À l’inverse de contenus pornographiques concrètement imagés, créer et projeter sa propre imagination constitue également pour les plus réfractaires un vecteur d’érotisme. La littérature érotique et les audiosporn connaissent un regain d’intérêt dans ces formes d’alternatives. En misant sur l’imaginaire plutôt que sur la surexposition visuelle, ces formats invitent les consommateurs à se réapproprier et à explorer leur désir dans un espace plus intime. Des plateformes comme Voxxx et Femtasy (dédiées aux femmes) et Coxxx (dédiée aux hommes) proposent des récits audio immersifs regroupant plusieurs genres, conçus pour stimuler le désir sans images crues ni mises en scène trop violentes. Contre les vidéos formatées des tubes pornographiques, ces contenus laissent l’auditeur libre d’habiller mentalement les voix, les corps et les lieux. 

Pour autant, malgré la pluralité des formats alternatifs, les résultats traduisent un phénomène socioculturel : le porno mainstream reste la norme dominante dans l’imaginaire collectif, largement imposée par les plateformes massives, bien connues du grand public. Avec près des deux tiers des répondants (62 %) qui déclarent ignorer ces alternatives, on peut en déduire un manque de diffusion ou de visibilité de ces contenus, malgré leur essor. 
Les alternatives, pourtant promues comme plus éthiques, peinent à s’ancrer dans les usages, sans doute freinées par des tabous, un accès moins direct, ou un manque de médiatisation. C’est en restant dans l’ombre que cela alimente la difficulté à déconstruire des habitudes de consommation standardisées par des années de contenus gratuits et massifs.

Graphique : Répartition en pourcentage des alternatives à la pornographie mainstream identifiées par les répondants.
Source : enquête CSactu (Louhane PELLIZZARO), 2025.

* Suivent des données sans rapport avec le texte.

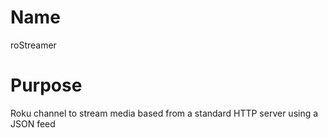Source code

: # Name

roStreamer

# Purpose

Roku channel to stream media based from a standard HTTP server using a JSON feed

Si certains voient dans ces productions alternatives un climat plus respectueux des pratiques, les risques perdurent toujours. En dépit de leur subtilité, ces espaces restent régis par les logiques industrielles du porno, avec des modèles économiques qui misent toujours sur la dépendance et la surconsommation ainsi que des catégories parfois trop hard pour le simple érotisme qu’ils prétendent défendre. L’accès reste toujours simple : il suffit encore une fois d’affirmer en un seul clic que le consommateur est majeur pour errer dans les coulisses de presque toutes formes de pornographie.

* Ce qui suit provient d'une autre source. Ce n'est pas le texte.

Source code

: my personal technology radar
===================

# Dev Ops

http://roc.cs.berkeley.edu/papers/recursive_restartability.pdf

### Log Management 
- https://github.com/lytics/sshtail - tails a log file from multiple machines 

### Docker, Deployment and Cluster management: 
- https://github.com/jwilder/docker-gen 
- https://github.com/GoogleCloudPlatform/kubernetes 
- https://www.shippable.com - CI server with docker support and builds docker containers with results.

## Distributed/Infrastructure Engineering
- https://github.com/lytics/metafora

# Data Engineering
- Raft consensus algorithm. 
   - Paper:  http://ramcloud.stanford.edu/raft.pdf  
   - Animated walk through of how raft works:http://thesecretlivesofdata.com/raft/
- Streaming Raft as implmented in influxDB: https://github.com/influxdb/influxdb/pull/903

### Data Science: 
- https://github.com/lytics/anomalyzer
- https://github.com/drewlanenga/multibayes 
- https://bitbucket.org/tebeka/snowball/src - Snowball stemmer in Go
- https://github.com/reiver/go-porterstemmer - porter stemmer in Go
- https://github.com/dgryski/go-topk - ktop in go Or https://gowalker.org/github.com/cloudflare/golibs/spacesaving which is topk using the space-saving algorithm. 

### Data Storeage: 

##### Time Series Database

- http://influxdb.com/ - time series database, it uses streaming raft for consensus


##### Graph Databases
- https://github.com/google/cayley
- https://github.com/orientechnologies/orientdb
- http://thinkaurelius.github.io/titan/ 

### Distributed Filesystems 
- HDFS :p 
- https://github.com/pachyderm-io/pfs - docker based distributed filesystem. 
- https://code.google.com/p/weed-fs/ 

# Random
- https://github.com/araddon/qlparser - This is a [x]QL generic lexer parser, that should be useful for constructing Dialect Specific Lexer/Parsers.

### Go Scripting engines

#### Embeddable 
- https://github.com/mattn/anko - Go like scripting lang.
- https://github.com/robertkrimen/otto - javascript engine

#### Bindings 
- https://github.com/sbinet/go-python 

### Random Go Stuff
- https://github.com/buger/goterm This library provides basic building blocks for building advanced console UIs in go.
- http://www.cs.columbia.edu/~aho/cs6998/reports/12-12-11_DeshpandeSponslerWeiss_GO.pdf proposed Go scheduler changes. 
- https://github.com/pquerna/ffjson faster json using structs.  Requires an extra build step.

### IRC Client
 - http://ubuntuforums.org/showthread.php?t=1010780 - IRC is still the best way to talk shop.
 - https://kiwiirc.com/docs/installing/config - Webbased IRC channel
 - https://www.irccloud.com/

La pornographie, par l’essor des tubes et sa massification, a engendré une standardisation, une exploitation des corps et s’est érigée en un pionnier de la perversion humaine. Dépravation des tendances et des pratiques, banalisation de la violence, mécaniques déshumanisantes, le tout en démocratisant son accès – le plaisir personnel n’a rien à envier aux façades d’une industrie corrompue. Si elle veut faire du bien à ses consommateurs, elle prône le mal chez ses acteurs. Les résultats de cette enquête témoignent des formes d’intériorisation des codes pornographiques dans les comportements, et alimentent les réflexions sur la manière dont l’industrie, en exploitant la viralité numérique, a contribué à établir de manière pérenne un univers sexuel structuré par des rapports de domination au détriment des femmes et des minorités. Après tout, comme déclare Paul, âgé de 34 ans : “Aujourd’hui, l’accessibilité trop facile en a fatigué toute sa moelle. À l’instar du sucre, le porno n’est plus appréciable à la valeur qu’il pourrait avoir, et n’est qu’apprécié que comme un bien de consommation courant banal et sans saveur”.